Rye bread, made with a rye starter in stead of yeast

It seems bizarre that usually the closer the food is produced, the more expensive it is. Polish apples are one third of the price of the local apples, the fish from the lakes around Tampere are four-, even five times more expensive than the fish imported from Vietnam, the mushrooms from Estonia are cheaper than the mushroom from here – even though you could get them for free in the forests, if you knew where to go (and which ones to pick).

Martat, the traditional power ladies, gave information about different mushrooms

The event, called “from land to table”, is still going on tomorrow in the market hall. It’s good that more people get familiar with the products that come from our own turf…or surf.

What’s a farm event without animals in small cages and kids pestering them?

Dog days

Now in Tampere, my pretty much only daily task is walking the dog. Easier said than done!

About to go for a walk

The dog is incredibly lazy – after hours of lying on the bed, or on a chair in the balcony, I’ll have to persuade her to go out.

Pit stop on the driveway

Yes, people do find it funny that the dog will go lie down and refuse to move.

Pause to watch the scenery

Although I am a woman of action and a rather brisk walker, I and Sophie share one interest: berries. So, I take a “beard gaffer” (Greek yogurt) container with me when we go out, and then we are in harmony – she eats as I pick, mostly blueberries but also raspberries.

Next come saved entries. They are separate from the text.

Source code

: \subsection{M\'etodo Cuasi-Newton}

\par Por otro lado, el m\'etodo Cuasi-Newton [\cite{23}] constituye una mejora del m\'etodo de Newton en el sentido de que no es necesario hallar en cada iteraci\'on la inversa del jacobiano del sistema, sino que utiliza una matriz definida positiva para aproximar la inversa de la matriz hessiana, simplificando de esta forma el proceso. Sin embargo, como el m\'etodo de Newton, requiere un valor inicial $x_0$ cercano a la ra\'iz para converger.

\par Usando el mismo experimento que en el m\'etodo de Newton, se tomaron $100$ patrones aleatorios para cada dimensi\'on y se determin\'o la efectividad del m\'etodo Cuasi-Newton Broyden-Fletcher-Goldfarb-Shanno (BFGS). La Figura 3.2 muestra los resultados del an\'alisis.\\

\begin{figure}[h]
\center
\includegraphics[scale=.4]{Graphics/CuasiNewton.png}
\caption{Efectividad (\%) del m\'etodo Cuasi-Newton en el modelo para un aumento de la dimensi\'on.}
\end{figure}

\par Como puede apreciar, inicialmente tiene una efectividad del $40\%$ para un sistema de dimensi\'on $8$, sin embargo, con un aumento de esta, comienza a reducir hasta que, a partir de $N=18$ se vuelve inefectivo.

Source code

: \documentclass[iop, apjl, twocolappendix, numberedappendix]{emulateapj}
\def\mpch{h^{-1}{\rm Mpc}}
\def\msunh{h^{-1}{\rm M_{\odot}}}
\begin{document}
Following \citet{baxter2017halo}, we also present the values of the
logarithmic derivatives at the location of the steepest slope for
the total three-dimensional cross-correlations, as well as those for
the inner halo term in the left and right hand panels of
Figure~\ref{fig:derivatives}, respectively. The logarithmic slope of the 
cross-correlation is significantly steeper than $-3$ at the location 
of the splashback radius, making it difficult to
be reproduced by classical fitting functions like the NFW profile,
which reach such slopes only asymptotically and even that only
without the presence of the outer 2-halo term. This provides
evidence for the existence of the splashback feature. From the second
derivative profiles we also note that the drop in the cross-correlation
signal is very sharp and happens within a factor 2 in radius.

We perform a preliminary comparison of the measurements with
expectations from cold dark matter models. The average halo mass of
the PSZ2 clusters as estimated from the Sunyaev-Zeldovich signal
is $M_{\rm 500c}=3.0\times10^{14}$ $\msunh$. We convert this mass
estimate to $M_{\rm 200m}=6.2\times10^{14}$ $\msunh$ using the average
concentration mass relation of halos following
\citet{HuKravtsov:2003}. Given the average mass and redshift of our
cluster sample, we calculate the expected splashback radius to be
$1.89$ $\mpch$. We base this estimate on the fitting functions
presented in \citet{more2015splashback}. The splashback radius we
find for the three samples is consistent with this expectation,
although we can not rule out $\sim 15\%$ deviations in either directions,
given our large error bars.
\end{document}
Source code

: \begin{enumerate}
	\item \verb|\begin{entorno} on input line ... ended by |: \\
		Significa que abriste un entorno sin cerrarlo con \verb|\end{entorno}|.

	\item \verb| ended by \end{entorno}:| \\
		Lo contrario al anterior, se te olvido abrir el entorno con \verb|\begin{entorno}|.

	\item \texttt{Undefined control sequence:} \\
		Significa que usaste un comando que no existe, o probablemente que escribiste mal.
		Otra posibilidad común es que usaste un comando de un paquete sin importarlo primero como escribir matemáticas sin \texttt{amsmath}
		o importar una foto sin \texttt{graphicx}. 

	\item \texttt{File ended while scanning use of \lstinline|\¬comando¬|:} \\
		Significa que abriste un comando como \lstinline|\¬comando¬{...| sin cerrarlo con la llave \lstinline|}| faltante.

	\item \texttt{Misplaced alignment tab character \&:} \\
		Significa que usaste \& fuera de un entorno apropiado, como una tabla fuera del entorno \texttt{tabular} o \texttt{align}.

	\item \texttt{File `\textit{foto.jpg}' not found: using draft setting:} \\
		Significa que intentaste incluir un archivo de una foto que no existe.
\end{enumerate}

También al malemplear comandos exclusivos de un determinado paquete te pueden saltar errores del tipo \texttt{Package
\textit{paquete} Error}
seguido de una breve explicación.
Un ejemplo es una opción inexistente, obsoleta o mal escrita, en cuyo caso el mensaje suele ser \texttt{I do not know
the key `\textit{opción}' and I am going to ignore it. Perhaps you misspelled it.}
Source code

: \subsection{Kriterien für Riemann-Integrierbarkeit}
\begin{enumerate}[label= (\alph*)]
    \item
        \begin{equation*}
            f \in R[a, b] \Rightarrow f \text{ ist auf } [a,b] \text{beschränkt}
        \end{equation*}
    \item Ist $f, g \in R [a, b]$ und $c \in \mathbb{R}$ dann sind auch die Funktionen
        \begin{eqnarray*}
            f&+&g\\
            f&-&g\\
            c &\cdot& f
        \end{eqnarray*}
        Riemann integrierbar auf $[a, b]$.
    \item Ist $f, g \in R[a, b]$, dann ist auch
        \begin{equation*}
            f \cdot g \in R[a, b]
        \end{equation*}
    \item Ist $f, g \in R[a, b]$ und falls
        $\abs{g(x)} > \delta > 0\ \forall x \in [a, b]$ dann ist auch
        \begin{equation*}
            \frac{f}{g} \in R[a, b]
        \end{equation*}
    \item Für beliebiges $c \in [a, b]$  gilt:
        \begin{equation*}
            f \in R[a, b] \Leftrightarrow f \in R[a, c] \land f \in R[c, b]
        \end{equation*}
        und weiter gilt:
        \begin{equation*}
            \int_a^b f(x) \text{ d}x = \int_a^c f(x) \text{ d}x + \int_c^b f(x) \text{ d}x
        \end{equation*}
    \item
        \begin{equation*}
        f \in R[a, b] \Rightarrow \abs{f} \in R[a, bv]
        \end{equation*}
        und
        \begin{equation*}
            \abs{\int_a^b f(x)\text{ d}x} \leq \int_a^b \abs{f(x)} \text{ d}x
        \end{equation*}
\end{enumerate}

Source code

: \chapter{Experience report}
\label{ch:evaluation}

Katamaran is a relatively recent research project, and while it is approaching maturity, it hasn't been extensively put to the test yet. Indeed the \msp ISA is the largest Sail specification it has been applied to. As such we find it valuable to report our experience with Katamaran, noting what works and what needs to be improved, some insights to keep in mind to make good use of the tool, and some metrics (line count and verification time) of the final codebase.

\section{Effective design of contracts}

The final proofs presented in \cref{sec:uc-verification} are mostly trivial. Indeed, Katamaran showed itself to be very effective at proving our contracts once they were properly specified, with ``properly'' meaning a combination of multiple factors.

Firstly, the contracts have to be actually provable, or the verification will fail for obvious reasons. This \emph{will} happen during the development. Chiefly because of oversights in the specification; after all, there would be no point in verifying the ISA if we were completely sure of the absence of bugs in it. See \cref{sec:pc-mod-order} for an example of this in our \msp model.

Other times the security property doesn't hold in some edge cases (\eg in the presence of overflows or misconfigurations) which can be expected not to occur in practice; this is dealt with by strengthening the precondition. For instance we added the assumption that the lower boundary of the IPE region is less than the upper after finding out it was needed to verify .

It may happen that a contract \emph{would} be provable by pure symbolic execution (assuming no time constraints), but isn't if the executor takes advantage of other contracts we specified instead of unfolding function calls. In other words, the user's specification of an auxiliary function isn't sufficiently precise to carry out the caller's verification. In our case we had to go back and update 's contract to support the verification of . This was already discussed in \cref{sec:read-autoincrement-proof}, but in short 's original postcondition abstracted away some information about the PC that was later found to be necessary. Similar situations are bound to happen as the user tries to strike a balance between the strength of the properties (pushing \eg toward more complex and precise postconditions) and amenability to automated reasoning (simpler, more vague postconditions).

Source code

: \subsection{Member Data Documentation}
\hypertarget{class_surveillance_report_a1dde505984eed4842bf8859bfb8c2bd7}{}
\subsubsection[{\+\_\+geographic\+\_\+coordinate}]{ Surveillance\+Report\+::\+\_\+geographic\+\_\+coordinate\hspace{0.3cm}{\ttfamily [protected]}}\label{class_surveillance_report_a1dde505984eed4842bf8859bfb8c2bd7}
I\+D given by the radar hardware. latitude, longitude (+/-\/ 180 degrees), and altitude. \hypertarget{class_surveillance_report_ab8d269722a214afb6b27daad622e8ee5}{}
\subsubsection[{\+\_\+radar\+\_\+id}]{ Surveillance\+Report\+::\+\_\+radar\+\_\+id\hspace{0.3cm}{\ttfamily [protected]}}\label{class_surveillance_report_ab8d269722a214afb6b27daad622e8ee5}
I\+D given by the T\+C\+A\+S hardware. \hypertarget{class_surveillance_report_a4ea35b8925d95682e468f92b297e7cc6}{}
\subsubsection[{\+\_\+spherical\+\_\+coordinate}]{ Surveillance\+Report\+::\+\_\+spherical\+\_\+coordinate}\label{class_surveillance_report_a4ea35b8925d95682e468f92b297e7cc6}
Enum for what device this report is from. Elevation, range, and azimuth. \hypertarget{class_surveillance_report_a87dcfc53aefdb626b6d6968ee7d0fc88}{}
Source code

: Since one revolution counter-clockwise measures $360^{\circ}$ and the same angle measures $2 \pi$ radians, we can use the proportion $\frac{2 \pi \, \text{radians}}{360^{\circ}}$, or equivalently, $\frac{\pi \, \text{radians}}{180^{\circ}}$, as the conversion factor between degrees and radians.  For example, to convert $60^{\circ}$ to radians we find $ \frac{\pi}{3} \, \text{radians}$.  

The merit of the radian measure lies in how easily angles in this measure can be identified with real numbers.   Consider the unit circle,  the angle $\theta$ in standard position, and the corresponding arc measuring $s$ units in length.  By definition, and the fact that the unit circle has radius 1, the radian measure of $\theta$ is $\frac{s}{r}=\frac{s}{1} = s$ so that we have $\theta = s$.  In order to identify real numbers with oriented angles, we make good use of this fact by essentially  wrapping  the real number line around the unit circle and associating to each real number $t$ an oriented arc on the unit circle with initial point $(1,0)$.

Maybe this years’ last raspberries, self-picked from Pyynikki

Life is all about compromises.
Ps. a small box of blueberries costs probably around 5€. Win-win!

Living dead walking

The living dead came to surprise and scare (and maybe also amuse) people on a sunny Saturday evening in the city centre. Crazy doctors, nurses, brides and other creatures gathered together and dragged themselves from the Tammerkoski rapids to the end of Hämeenkatu and to Näsinpuisto, which is basically the whole city center of Tampere.

Zombie bride

I happened to join the crew by a quick decision – heck, who doesn’t love fake blood and scars?

Pretty pretty, though probably not my best day

Since I was feeling like a zombie already, it was fun to actually get to look like one! This was the longest it has ever taken me to walk Hämeenkatu, or every other street, for that matter.

There was quite many kid zombies, looking for brains

I could have my own one person zombie walk every week!